Name and Position/Title:
Brian Lang, Field Agronomist

Fiscal Year Submitted:
2011

POW Title and Number:
104 Soil, Water and Nutrient Management

Title:
Farmers’ Knowledge of Soil Tests Increases both Profits and Water Quality

Issue:
A leading cause of surface water impairment is high Phosphorous (P) levels causing eutrophication.  The consequences of eutrophication include algal blooms, low levels of dissolved oxygen, fish kills, turbidity, and shifts in plant and animal populations in surface waters.  Soil tests are an important guide for applying proper levels of fertilizer for crop production, however, most farmers do not understand how to read and interpret a soil test.  Most rely on the fertilizer suppliers, and many fertilizer suppliers over apply these nutrients to rather than follow Iowa State University fertilizer recommendations.

What Did You Do?
In the winter of 2010, the ISU Extension Agronomist in northeast Iowa initiated a pilot project with farmers, conducting a few sessions on how to read and interpret soil test reports.  The combination of increasing public concerns with water quality and the doubling of fertilizer costs to farmers over the last 5 years spurred farmer interest in obtaining a better understanding of nutrient management on their farms.  Three sessions were conducted this winter with groups of about 20 farmers each.  Farmer’s own soil tests were used to explain how to reads them, and various scenarios of cropping practices were used to illustrate how to make fertilizer recommendations.  The main goals of each session were to make sure that every farmer in attendance gained a comfortable understanding of what optimum soil test levels are and how to maximize the farmer’s rate of return to fertilizer applied.  In turn, most farmers would increase profits per acre while decreasing the amount of fertilizer applied to their fields.

Results:
Pre-meeting surveys found that only 4% of attendees thought they had an adequate understanding of how to read soil tests and make fertilizer recommendations.

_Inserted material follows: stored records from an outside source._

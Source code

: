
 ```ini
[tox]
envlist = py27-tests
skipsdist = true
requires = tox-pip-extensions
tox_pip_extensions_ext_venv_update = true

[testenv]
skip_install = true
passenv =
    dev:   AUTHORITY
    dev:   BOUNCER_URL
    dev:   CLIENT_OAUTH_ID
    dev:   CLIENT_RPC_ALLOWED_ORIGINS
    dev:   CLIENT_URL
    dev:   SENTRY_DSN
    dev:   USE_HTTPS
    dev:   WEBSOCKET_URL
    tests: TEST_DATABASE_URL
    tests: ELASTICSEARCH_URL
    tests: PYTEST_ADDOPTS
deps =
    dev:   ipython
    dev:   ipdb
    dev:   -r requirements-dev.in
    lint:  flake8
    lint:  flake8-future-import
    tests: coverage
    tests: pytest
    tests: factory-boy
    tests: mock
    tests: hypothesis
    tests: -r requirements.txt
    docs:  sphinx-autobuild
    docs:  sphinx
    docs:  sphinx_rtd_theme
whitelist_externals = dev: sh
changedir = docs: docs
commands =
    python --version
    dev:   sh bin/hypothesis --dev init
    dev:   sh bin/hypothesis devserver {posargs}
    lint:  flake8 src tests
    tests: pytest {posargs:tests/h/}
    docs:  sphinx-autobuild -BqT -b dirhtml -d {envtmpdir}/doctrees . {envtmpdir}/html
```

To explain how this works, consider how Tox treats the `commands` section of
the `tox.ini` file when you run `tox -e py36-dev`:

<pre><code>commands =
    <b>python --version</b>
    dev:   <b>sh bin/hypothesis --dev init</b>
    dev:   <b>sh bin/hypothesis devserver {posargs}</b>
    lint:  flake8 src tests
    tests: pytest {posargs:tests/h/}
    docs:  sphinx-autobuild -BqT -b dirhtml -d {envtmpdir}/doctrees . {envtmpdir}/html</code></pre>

Post-meeting surveys brought that level up to 91%.  The remaining 9% were pleased with the information presented, but still wanted to follow their fertilizer suppliers’ programs.  The 61 attendees represented 52,300 acres of cropland.  With the knowledge gained by farmers from this program, they will be able to reduce P fertilizer applications by an average of 38% compared to their fertilizer suppliers’ recommendations.  This reduces farmer costs by about $13 per acre or just over $11,000 for the average farm.  The program succeeded with a win-win situation for farm income and water quality with reduced amounts of P fertilizer applied, both benefiting local communities.  Intentions are to continue this program over the next few years.